By Rachel La Corte / Associated Press
OLYMPIA — A plan to give manufacturers the same tax cut that the Legislature previously gave to Boeing was vetoed by Gov. Jay Inslee on Friday, drawing outrage from Republicans who said the measure was part of an agreed-to deal on the overall state budget.
The tax break was one of two Inslee, a Democrat, used his veto pen on: In addition to nixing the lower manufacturing business and occupation tax rate, he also vetoed sales and tax use exemptions for TransAlta as it converts its coal plant to natural gas.
He signed the overall bill that included several other tax incentives, including one to encourage more film and television industry projects to the state.
But the manufacturing rate exemption was the largest of the group, reducing state coffers by about $64 million over the next four years. The Department of Revenue said that about 20 percent of the tax cut would benefit oil refineries, something Inslee noted after the veto.
“This was a bad provision,” Inslee said. “It was grossly unfair to taxpayers, it was done in the middle of the night, it has zero accountability, there’s not a single job that they can prove will be produced from this and, as a result, I exercised my constitutional duty.”
The rate would have lowered manufacturer’s rate from .484 percent to .2904 percent. The Legislature first approved that lower rate for Boeing and the aerospace sector in 2003 and in 2013 extended the rate until 2040 as part of a nearly $9 billion tax break to ensure that the 777X was produced in Everett.
Republicans argued that the manufacturing tax break was part of an overall state budget deal that ultimately avoided a partial government shutdown. That budget deal included the repeal of the sales tax exemption on bottled water, repeal of tax preference on extracted fuels that benefited oil refineries, and expansion of online sales tax collection — which was also signed by Inslee on Friday.

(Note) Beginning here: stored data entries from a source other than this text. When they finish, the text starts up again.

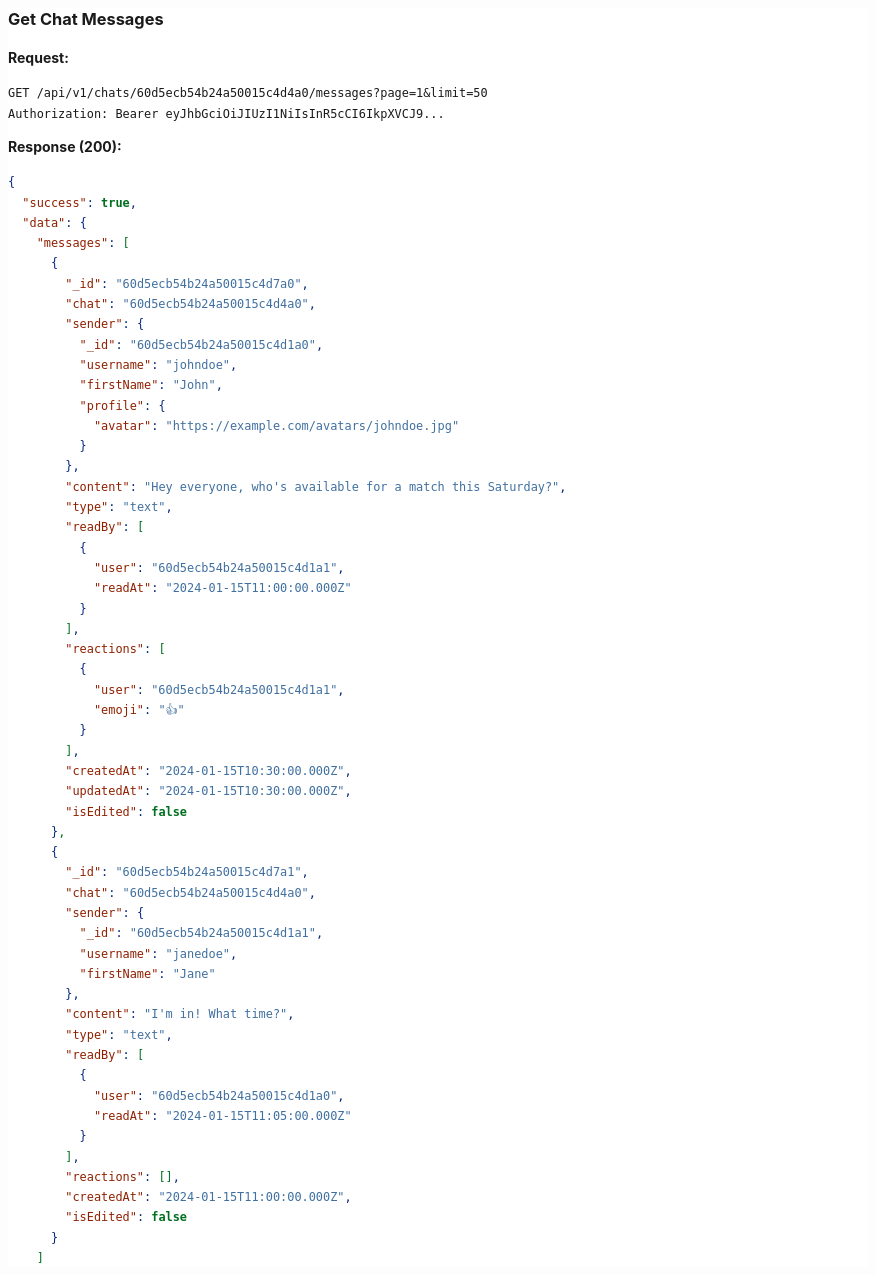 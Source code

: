 ### Get Chat Messages

**Request:**
```http
GET /api/v1/chats/60d5ecb54b24a50015c4d4a0/messages?page=1&limit=50
Authorization: Bearer eyJhbGciOiJIUzI1NiIsInR5cCI6IkpXVCJ9...
```

**Response (200):**
```json
{
  "success": true,
  "data": {
    "messages": [
      {
        "_id": "60d5ecb54b24a50015c4d7a0",
        "chat": "60d5ecb54b24a50015c4d4a0",
        "sender": {
          "_id": "60d5ecb54b24a50015c4d1a0",
          "username": "johndoe",
          "firstName": "John",
          "profile": {
            "avatar": "https://example.com/avatars/johndoe.jpg"
          }
        },
        "content": "Hey everyone, who's available for a match this Saturday?",
        "type": "text",
        "readBy": [
          {
            "user": "60d5ecb54b24a50015c4d1a1",
            "readAt": "2024-01-15T11:00:00.000Z"
          }
        ],
        "reactions": [
          {
            "user": "60d5ecb54b24a50015c4d1a1",
            "emoji": "👍"
          }
        ],
        "createdAt": "2024-01-15T10:30:00.000Z",
        "updatedAt": "2024-01-15T10:30:00.000Z",
        "isEdited": false
      },
      {
        "_id": "60d5ecb54b24a50015c4d7a1",
        "chat": "60d5ecb54b24a50015c4d4a0",
        "sender": {
          "_id": "60d5ecb54b24a50015c4d1a1",
          "username": "janedoe",
          "firstName": "Jane"
        },
        "content": "I'm in! What time?",
        "type": "text",
        "readBy": [
          {
            "user": "60d5ecb54b24a50015c4d1a0",
            "readAt": "2024-01-15T11:05:00.000Z"
          }
        ],
        "reactions": [],
        "createdAt": "2024-01-15T11:00:00.000Z",
        "isEdited": false
      }
    ]
```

Inslee said he was never directly asked about — and never agreed to — the tax cut for manufacturers.
“We never offered any assurance that there would be no veto,” he said.

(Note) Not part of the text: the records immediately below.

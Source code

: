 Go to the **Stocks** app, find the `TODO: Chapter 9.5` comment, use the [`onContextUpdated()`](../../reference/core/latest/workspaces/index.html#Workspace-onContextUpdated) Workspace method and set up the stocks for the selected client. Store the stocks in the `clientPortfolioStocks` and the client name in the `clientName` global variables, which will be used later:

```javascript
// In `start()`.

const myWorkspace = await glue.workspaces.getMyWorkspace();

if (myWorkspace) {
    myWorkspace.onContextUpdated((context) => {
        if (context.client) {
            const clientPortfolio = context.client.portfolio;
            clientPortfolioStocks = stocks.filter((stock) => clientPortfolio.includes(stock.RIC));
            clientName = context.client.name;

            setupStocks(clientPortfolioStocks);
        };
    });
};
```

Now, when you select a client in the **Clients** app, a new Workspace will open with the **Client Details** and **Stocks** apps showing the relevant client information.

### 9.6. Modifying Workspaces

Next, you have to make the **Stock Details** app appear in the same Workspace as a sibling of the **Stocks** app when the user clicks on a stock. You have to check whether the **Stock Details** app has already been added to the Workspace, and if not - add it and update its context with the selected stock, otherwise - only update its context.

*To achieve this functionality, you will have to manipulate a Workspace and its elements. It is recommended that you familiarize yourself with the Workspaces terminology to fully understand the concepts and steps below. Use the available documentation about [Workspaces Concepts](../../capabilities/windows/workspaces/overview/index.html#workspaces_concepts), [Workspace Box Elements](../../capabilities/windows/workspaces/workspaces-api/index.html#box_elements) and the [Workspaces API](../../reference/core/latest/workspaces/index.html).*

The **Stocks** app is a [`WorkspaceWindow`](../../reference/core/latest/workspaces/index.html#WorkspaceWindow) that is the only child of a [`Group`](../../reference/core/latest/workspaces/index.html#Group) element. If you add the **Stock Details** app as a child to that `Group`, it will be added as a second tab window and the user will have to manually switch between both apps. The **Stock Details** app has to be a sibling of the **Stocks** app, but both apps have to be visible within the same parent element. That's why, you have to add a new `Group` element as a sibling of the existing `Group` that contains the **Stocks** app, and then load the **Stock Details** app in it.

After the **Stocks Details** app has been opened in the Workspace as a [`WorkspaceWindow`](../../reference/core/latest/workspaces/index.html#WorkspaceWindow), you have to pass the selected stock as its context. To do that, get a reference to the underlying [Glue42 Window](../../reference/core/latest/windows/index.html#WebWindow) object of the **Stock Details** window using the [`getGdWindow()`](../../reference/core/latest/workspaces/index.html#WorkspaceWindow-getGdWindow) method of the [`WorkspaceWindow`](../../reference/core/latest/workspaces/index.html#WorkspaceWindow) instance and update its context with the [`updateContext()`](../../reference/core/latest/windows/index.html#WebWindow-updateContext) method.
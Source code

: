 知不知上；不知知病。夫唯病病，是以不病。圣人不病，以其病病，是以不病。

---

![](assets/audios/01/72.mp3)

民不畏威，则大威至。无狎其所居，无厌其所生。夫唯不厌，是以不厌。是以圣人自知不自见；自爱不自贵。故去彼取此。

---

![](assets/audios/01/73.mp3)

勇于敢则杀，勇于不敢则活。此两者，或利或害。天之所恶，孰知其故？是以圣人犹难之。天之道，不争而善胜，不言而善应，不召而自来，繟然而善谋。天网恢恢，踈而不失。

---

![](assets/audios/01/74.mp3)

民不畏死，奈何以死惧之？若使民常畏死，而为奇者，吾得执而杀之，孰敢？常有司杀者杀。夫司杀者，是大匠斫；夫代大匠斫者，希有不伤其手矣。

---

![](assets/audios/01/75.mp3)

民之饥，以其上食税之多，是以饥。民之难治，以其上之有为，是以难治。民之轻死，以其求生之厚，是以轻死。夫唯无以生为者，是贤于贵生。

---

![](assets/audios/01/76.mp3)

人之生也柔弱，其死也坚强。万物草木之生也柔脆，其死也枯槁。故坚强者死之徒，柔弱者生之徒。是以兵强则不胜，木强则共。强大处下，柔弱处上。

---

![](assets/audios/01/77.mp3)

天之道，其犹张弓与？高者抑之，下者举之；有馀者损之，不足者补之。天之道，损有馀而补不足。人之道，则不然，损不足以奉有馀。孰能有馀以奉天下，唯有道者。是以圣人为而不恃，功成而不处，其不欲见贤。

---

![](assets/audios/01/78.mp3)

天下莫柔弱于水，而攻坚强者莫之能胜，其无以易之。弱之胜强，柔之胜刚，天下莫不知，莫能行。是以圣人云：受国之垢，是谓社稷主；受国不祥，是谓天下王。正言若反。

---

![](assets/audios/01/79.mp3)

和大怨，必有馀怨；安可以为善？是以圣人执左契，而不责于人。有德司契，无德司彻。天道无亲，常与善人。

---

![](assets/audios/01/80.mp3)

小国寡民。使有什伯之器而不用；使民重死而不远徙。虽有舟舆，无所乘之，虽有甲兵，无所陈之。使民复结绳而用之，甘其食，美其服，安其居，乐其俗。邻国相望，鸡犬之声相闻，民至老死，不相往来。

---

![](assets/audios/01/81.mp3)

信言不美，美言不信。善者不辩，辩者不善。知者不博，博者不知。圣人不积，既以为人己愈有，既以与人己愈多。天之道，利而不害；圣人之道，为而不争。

Senate Majority Leader Mark Schoesler said that small manufacturers across the state “were just slapped down by this veto that would have put them on a level playing field with other industries.”
He said that the tax break was part of a carefully brokered deal, and that its veto has “jeopardized the credibility of dealing with this administration.”
The bill that included the manufacturing tax rated passed with bipartisan support in both chambers late last week, clearing the Senate on a 33-16 vote and the House on a 83-10 vote.
On Monday, 23 House Democrats wrote to Inslee encouraging him to veto the section, saying that “the politics of policy of giving the business community a massive tax cut, while hiking property taxes on middle-class individuals to fully fund public schools, is unacceptable and dangerous.”
In turn, House Republicans in a letter Thursday said that “future negotiations would become impossible if parties to the deal were allowed to unilaterally reconstruct the deal on terms more favorable to their party’s base by pressuring you to veto isolated terms of a comprehensive agreement.”
Inslee signed the $43.7 billion state operating budget last week less than an hour before a partial shutdown would have begun, and Thursday signed into law a plan that increases the statewide property tax to try to bring the state into compliance with a state Supreme Court mandate to increase state dollars to basic education.
“At a time when homeowners will have to pay more in their property taxes for our children’s education, this part would mean that businesses paid less,” Inslee said. “There is a fairness question here that cannot be ignored.”
Democratic House Majority Leader Pat Sullivan, who was part of the budget negotiations, said that while Democratic budget negotiators stuck by what they negotiated with Republicans, the veto is the governor’s prerogative.
“If there’s a lesson to be learned from all of this, we have to get things done more quickly so that the public can see it and there’s an opportunity to weigh in on the final product,” he said.